Shaping debate on religion in public life.

Carers under pressure

18 Jan 2019

William Temple Scholar Gill Reeve highlights the challenges for social care ahead of the government’s Green Paper on the issue, raising specific concerns about people in our communities living with dementia and the relatives who care for them.

Like so many people in the UK, I am a carer for an elderly parent with dementia who is struggling to maintain independent living. As dementia increasingly clouds my mum’s thinking and memory, I am drawn into a disorientating world where reality and fiction are blended into a rather bizarre new narrative of life. There are funny moments, such as when our 18-year-old son introduced his new girlfriend and my mum exclaimed ‘oh, have you brought your mum to see me today?’. But there are also anxious times, such as when she disappeared from her bungalow and after some hours was found by the police, lost and upset.

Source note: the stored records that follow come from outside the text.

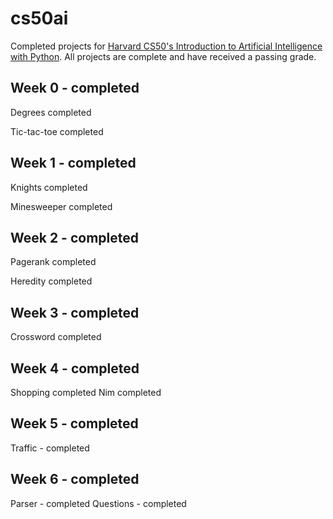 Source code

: # cs50ai

Completed projects for [Harvard CS50's Introduction to Artificial Intelligence with Python](https://cs50.harvard.edu/ai/2020/). 
All projects are complete and have received a passing grade.

## Week 0 - completed

Degrees completed

Tic-tac-toe completed


## Week 1 - completed
Knights completed

Minesweeper completed

## Week 2 - completed

Pagerank completed

Heredity completed

## Week 3 - completed
Crossword completed

## Week 4 - completed
Shopping completed
Nim completed

## Week 5 - completed
Traffic - completed

## Week 6 - completed
Parser - completed
Questions - completed
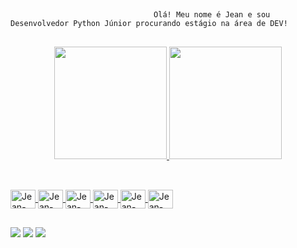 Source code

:                                                                                                                                    
##

                                    Olá! Meu nome é Jean e sou Desenvolvedor Python Júnior procurando estágio na área de DEV!


##

<div align="center">
  <a href="https://github.com/jnascimenntocode">
  <img height="180em" src="https://github-readme-stats.vercel.app/api?username=jnascimentocode&show_icons=true&theme=gruvbox&include_all_commits=true&count_private=true"/>
  <img height="180em" src="https://github-readme-stats.vercel.app/api/top-langs/?username=jnascimentocode&layout=compact&langs_count=7&theme=gruvbox"/>
</div>

                                                                                                                                   
##
  
<div style="display: inline_block"><br>
  <img align="center" alt="Jean-Python" height="30" width="40" src="https://cdn.jsdelivr.net/gh/devicons/devicon/icons/python/python-original.svg">
  <img align="center" alt="Jean-MySQL" height="30" width="40" src="https://cdn.jsdelivr.net/gh/devicons/devicon/icons/mysql/mysql-original.svg" >
  <img align="center" alt="Jean-Pycharm" height="30" width="40" src="https://cdn.jsdelivr.net/gh/devicons/devicon/icons/pycharm/pycharm-original.svg">
  <img align="center" alt="Jean-VsCode" height="30" width="40" src="https://cdn.jsdelivr.net/gh/devicons/devicon/icons/visualstudio/visualstudio-plain.svg" >
  <img align="center" alt="Jean-Github" height="30" width="40" src="https://cdn.jsdelivr.net/gh/devicons/devicon/icons/github/github-original.svg">
  <img align="center" alt="Jean-git" height="30" width="40" src="https://cdn.jsdelivr.net/gh/devicons/devicon/icons/git/git-original.svg"">                                                                                                                                                    
</div>
                                                                                                                                   
##
  
<div> 
  <a href="https://www.instagram.com/jean_suman/" target="_blank"><img src="https://img.shields.io/badge/-Instagram-%23E4405F?style=for-the-badge&logo=instagram&logoColor=white" target="_blank"></a>
  <a href = "mailto:jean.suman@gmail.com"><img src="https://img.shields.io/badge/-Gmail-%23333?style=for-the-badge&logo=gmail&logoColor=white" target="_blank"></a>
  <a href="https://www.linkedin.com/in/jeanfelipenascimento/" target="_blank"><img src="https://img.shields.io/badge/-LinkedIn-%230077B5?style=for-the-badge&logo=linkedin&logoColor=white" target="_blank"></a> 

</div>
  
  
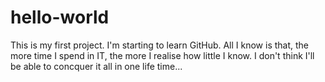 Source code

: # hello-world

This is my first project. I'm starting to learn GitHub.
All I know is that, the more time I spend in IT, the more I realise how little I know.
I don't think I'll be able to concquer it all in one life time...
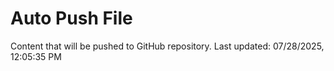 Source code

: # Auto Push File

Content that will be pushed to GitHub repository.
Last updated: 07/28/2025, 12:05:35 PM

We all know that dementia is on the rise, but the statistics are still astonishing. In 2015 it was estimated that there were 850,000 people living with dementia. The King’s Fund predicts that by 2030 the population aged 75 and over will have doubled resulting in an 80% rise in dementia to nearly 2 million people. The impact of these changes on society will surely be immense and it is difficult to see how families and communities can absorb these escalating needs. Currently, two thirds of people with dementia live at home, supported by about 670,000 unpaid carers. In total, across all care needs, there are five and a half million carers in England; 110,000 carers are themselves aged over 85; and one in five people aged 50-64 years are carers.

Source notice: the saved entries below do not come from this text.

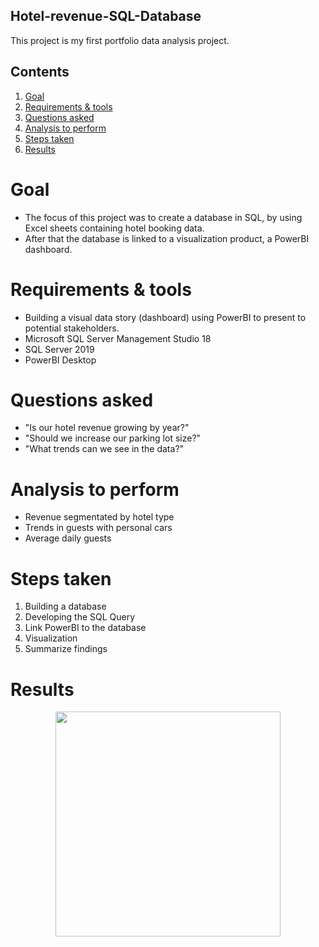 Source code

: ## Hotel-revenue-SQL-Database

This project is my first portfolio data analysis project. 

## Contents
1. [Goal](#goal)
2. [Requirements & tools](#requirements)
3. [Questions asked](#Questions-asked)
4. [Analysis to perform](#Analysis-perform)
5. [Steps taken](#Steps-taken)
6. [Results](#Results)


# Goal
* The focus of this project was to create a database in SQL, by using Excel sheets containing hotel booking data.
* After that the database is linked to a visualization product, a PowerBI dashboard.

# Requirements & tools
* Building a visual data story (dashboard) using PowerBI to present to potential stakeholders.
* Microsoft SQL Server Management Studio 18
* SQL Server 2019
* PowerBI Desktop 

# Questions asked
* "Is our hotel revenue growing by year?"
* "Should we increase our parking lot size?"
* "What trends can we see in the data?"

# Analysis to perform
* Revenue segmentated by hotel type
* Trends in guests with personal cars
* Average daily guests

# Steps taken
1. Building a database
2. Developing the SQL Query
3. Link PowerBI to the database
4. Visualization
5. Summarize findings

# Results 
<p align="center">
    <img src=".github/pbi_hoteldash.PNG" width="360">
</p>
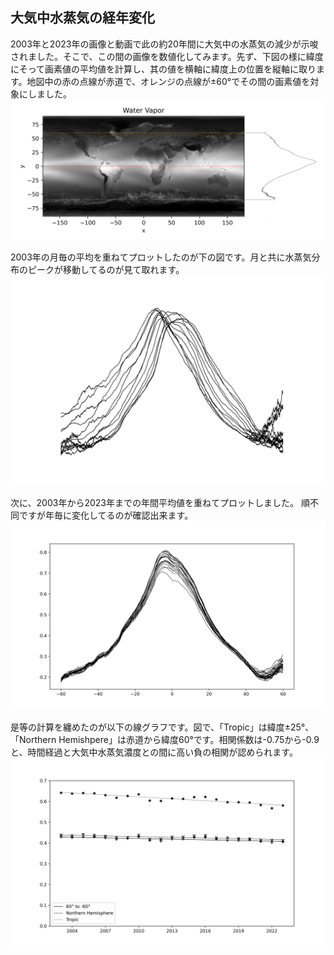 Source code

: ## 大気中水蒸気の経年変化
2003年と2023年の画像と動画で此の約20年間に大気中の水蒸気の減少が示唆されました。そこで、この間の画像を数値化してみます。先ず、下図の様に緯度にそって画素値の平均値を計算し、其の値を横軸に緯度上の位置を縦軸に取ります。地図中の赤の点線が赤道で、オレンジの点線が±60°でその間の画素値を対象にしました。
![](Images/map_reshape.png)

2003年の月毎の平均を重ねてプロットしたのが下の図です。月と共に水蒸気分布のピークが移動してるのが見て取れます。  
![](Images/months.png)

次に、2003年から2023年までの年間平均値を重ねてプロットしました。 順不同ですが年毎に変化してるのが確認出来ます。   
![](Images/years.png)

是等の計算を纏めたのが以下の線グラフです。図で、「Tropic」は緯度±25°、「Northern Hemishpere」は赤道から緯度60°です。相関係数は-0.75から-0.9と、時間経過と大気中水蒸気濃度との間に高い負の相関が認められます。
![](Images/plot-year.png)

The impact of caring for someone with dementia may be particularly significant for the working lives of 50 to 64-year olds, as many will be caring for parents with dementia. Recent government research on carers found that only 19 percent of carers had been able to maintain full-time employment; 34 percent had reduced working hours to provide care and 47 percent had left work altogether to provide care. Many people in their 50s are now also supporting adult children living at home due to the unaffordable rental market or unemployment, and the additional pressures of caring for someone with dementia may result in rising financial hardship in this age bracket. These social changes are set in the wider context of austerity and ongoing cuts to local authority budgets, that continue to strip back support for people at a local level. According to the King’s Fund, ‘between 2009/10 and 2015/16, spending by councils on social care per adult resident fell by 11% in real terms, and the number of people receiving publicly funded social care services fell by 400,000’. In the city of Liverpool, where I work, the council estimates that between 2010 and 2020, the core grant from the Government will have been cut by two-thirds: some £444 million. Joe Anderson (Mayor of Liverpool) warns that the council is struggling to protect vital social care services, and that this situation—for one of the most deprived cities in the UK—just isn’t sustainable.

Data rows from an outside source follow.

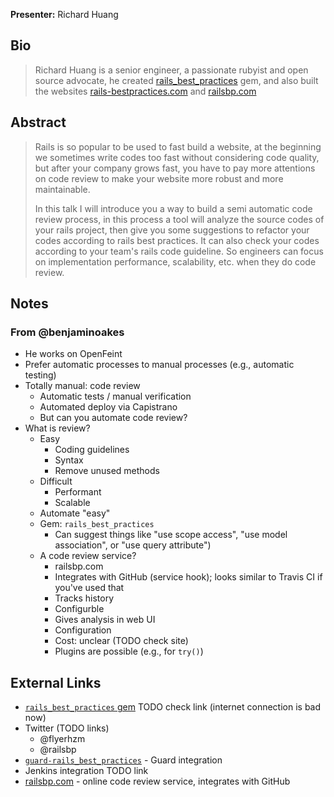 **Presenter:** Richard Huang

## Bio

> Richard Huang is a senior engineer, a passionate rubyist and open source advocate, he created  <a href="https://github.com/railsbp/rails_best_practices">rails_best_practices</a> gem, and also built the websites <a href="http://rails-bestpractices.com">rails-bestpractices.com</a> and <a href="http://railsbp.com">railsbp.com</a>

## Abstract

> Rails is so popular to be used to fast build a website, at the beginning we sometimes write codes too fast without considering code quality, but after your company grows fast, you have to pay more attentions on code review to make your website more robust and more maintainable.
>
> In this talk I will introduce you a way to build a semi automatic code review process, in this process a tool will analyze the source codes of your rails project, then give you some suggestions to refactor your codes according to  rails best practices. It can also check your codes according to your team's rails code guideline. So engineers can focus on implementation performance, scalability, etc. when they do code review.

## Notes

### From @benjaminoakes

* He works on OpenFeint
* Prefer automatic processes to manual processes (e.g., automatic testing)
* Totally manual: code review
    * Automatic tests / manual verification
    * Automated deploy via Capistrano
    * But can you automate code review?
* What is review?
    * Easy 
        * Coding guidelines
        * Syntax
        * Remove unused methods
    * Difficult
        * Performant
        * Scalable
    * Automate "easy"
    * Gem: `rails_best_practices`
        * Can suggest things like "use scope access", "use model association", or "use query attribute")
    * A code review service?
        * railsbp.com
        * Integrates with GitHub (service hook); looks similar to Travis CI if you've used that
        * Tracks history
        * Configurble
        * Gives analysis in web UI
        * Configuration
        * Cost: unclear (TODO check site)
        * Plugins are possible (e.g., for `try()`)

## External Links

* [`rails_best_practices` gem](http://rubygems.org/gems/rails_best_practices) TODO check link (internet connection is bad now)
* Twitter (TODO links)
    * @flyerhzm
    * @railsbp
* [`guard-rails_best_practices`](https://github.com/logankoester/guard-rails_best_practices) - Guard integration
* Jenkins integration TODO link
* [railsbp.com](http://railsbp.com) - online code review service, integrates with GitHub
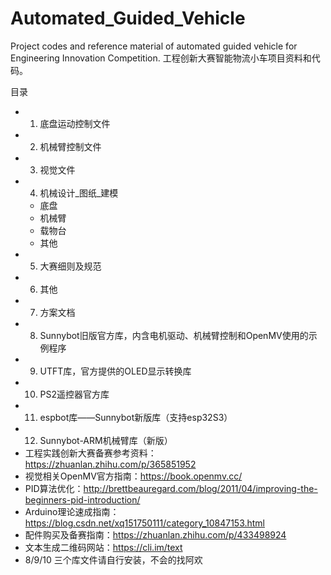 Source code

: # Automated_Guided_Vehicle
Project codes and reference material of automated guided vehicle for Engineering Innovation Competition. 工程创新大赛智能物流小车项目资料和代码。

目录
- 1. 底盘运动控制文件
- 2. 机械臂控制文件
- 3. 视觉文件
- 4. 机械设计_图纸_建模
  - 底盘
  - 机械臂
  - 载物台
  - 其他 
- 5. 大赛细则及规范
- 6. 其他
- 7. 方案文档
- 8. Sunnybot旧版官方库，内含电机驱动、机械臂控制和OpenMV使用的示例程序
- 9. UTFT库，官方提供的OLED显示转换库
- 10. PS2遥控器官方库
- 11. espbot库——Sunnybot新版库（支持esp32S3）
- 12. Sunnybot-ARM机械臂库（新版）
- 工程实践创新大赛备赛参考资料：https://zhuanlan.zhihu.com/p/365851952
- 视觉相关OpenMV官方指南：https://book.openmv.cc/
- PID算法优化：http://brettbeauregard.com/blog/2011/04/improving-the-beginners-pid-introduction/
- Arduino理论速成指南：https://blog.csdn.net/xq151750111/category_10847153.html
- 配件购买及备赛指南：https://zhuanlan.zhihu.com/p/433498924
- 文本生成二维码网站：https://cli.im/text
- 8/9/10 三个库文件请自行安装，不会的找阿欢
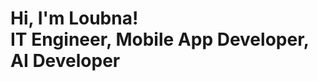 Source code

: <h1>Hi, I'm Loubna! <br/> IT Engineer,  Mobile App Developer, AI Developer</h1>
<!--
<h2>👨‍💻 Software Development Projects:</h2>
Here are some ideas to get you started:

- 🔭 I’m currently working on ...
- 🌱 I’m currently learning ...
- 👯 I’m looking to collaborate on ...
- 🤔 I’m looking for help with ...
- 💬 Ask me about ...
- 📫 How to reach me: ...
- 😄 Pronouns: ...
- ⚡ Fun fact: ...
-->
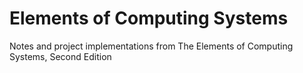 # Elements of Computing Systems
Notes and project implementations from The Elements of Computing Systems, Second Edition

Few would disagree that our current system of social care is unsustainable; its breakdown can be seen in the fact that, ‘at least one quarter of acute hospital beds are occupied by people with dementia, many of whom would not need to be there were it not for their dementia’. The King’s Fund report warns that, ‘doing nothing is not a safe option,’ given that the whole system is at a tipping point, and yet the Government’s Green Paper on Social Care—originally due in the summer of 2017—has been repeatedly delayed and is now due ‘at the first opportunity in 2019’. The slow response is baffling given the urgency of the current situation and the challenges on the near horizon. A Briefing Paper issued in December 2018 suggests that the Green Paper will ‘include a focus on unpaid care and how our society supports carers as a vital part of a sustainable health and social care system’. The Government is also reviewing how to provide carers with more information and technology to support their caring and ‘to identify and promote creative and cost-effective models that look beyond statutory services to develop carer friendly communities’. These statements concern me as they seem to suggest that the solution is to get unpaid carers to work more effectively to uphold an unsustainable and broken system. Given the enormous contribution that communities and carers are already making, I wonder what ‘society’ the Government is envisioning when it looks to ‘society’ to solve the problems. There seems to be a failure to grasp the fact that society is under pressure and is made up of the many carers who are already working hard to support neighbours, family and friends.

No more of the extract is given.